Cyclically amplified fluorescent detection of theophylline and thiamine pyrophosphate by coupling self-cleaving RNA ribozyme with endonuclease

Abstract

A structure-switching-based approach for the design of fluorescent biosensors from known RNA aptazymes were demonstrated for the detection of theophylline and thiamine pyrophosphate (TPP). Taking advantages of the ability of graphene oxide (GO) to protect ssDNA from nuclease cleavage and the cyclic amplification induced by deoxyribonuclease I (DNase I), the amplified assay showed high sensitivity. In the presence of target, the target-dependent hammerhead aptazyme cleaves off.

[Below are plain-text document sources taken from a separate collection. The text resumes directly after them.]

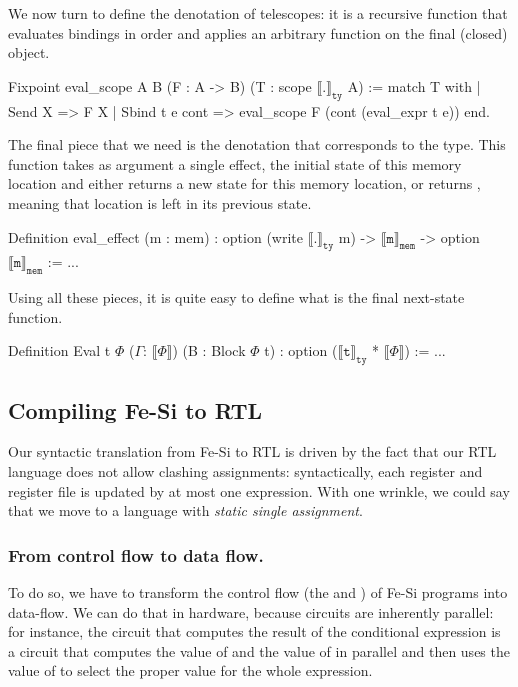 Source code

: \documentclass{llncs}
\newcommand{\denote}[1]{\llbracket #1 \rrbracket}
\newcommand{\denotety}[1]{\denote{\mathtt{#1}}_{\mathtt{ty}}}
\newcommand{\denotemem}[1]{\denote{\mathtt{#1}}_{\mathtt{mem}}}
\begin{document}
We now turn to define the denotation of telescopes: it is a
recursive function that evaluates bindings in order and applies
an arbitrary function on the final (closed) object. 
\begin{mcoq}
Fixpoint eval_scope {A B} (F : A -> B) (T : scope $\denotety{.}$ A) :=
match T with 
| Send X => F X
| Sbind t e cont => eval_scope F (cont (eval_expr t e))
end.   
\end{mcoq}
%
The final piece that we need is the denotation that corresponds to the
 type. This function takes as argument a single effect,
the initial state of this memory location  and either returns a new
state for this memory location, or returns , meaning that
location is left in its previous state.
\begin{mcoq}
Definition eval_effect (m : mem) : option (write $\denotety{.}$ m) -> $\denotemem{m}$ -> option $\denotemem{m}$ := ... 
\end{mcoq}
%
Using all these pieces, it is quite easy to define what is the final
next-state function. 
\begin{mcoq}
Definition Eval {t} {$\Phi$} ($\Gamma$: $\denote{\Phi}$) (B : Block $\Phi$ t) : option ($\denotety{t}$ * $\denote{\Phi}$) := ...
\end{mcoq}

\subsection{Compiling Fe-Si to RTL} 
Our syntactic translation from Fe-Si to RTL is driven by the fact that
our RTL language does not allow clashing assignments: syntactically,
each register and register file is updated by at most one 
expression.
%
With one wrinkle, we could say that we move to a language with
\emph{static single assignment}. 

\subsubsection{From control flow to data flow.}To do so, we have to
transform the control flow (the  and ) of
Fe-Si programs into data-flow.
%
We can do that in hardware, because circuits are inherently parallel:
for instance, the circuit that computes the result of the conditional
expression \mbox{} is a circuit that computes the
value of  and the value of  in parallel and then uses
the value of  to select the proper value for the whole
expression.
\end{document}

The released Shine–Dalgarno (SD) sequence was introduced into the detection system, in which a FAM labeled probe ssDNA was noncovalently assembled on GO, and the fluorescence of the dye was completely quenched. In the presence of the released sequence, the binding between the dye-labeled DNA and the SD sequence alter the conformation of dye-labeled DNA, and disturb the interaction between the dye-labeled DNA and GO, liberating dye-labeled DNA from GO. The fluorescent intensity was increased, whereupon the DNase I can cleave the free DNA in the DNA/RNA complex, thereby liberating the fluorophore and ultimately releasing the SD RNA sequence. The released SD RNA sequence then binds another DNA probe, and the cycle starts anew, which leads to significant amplification of the fluorescent signal. The strategy showed good sensitivity and the dynamic ranges were of 0.1–10μM and 0.5–100μM for theophylline and TPP, respectively. The approach opens up a wide range of possibilities for sensing of other small molecules in biological entities.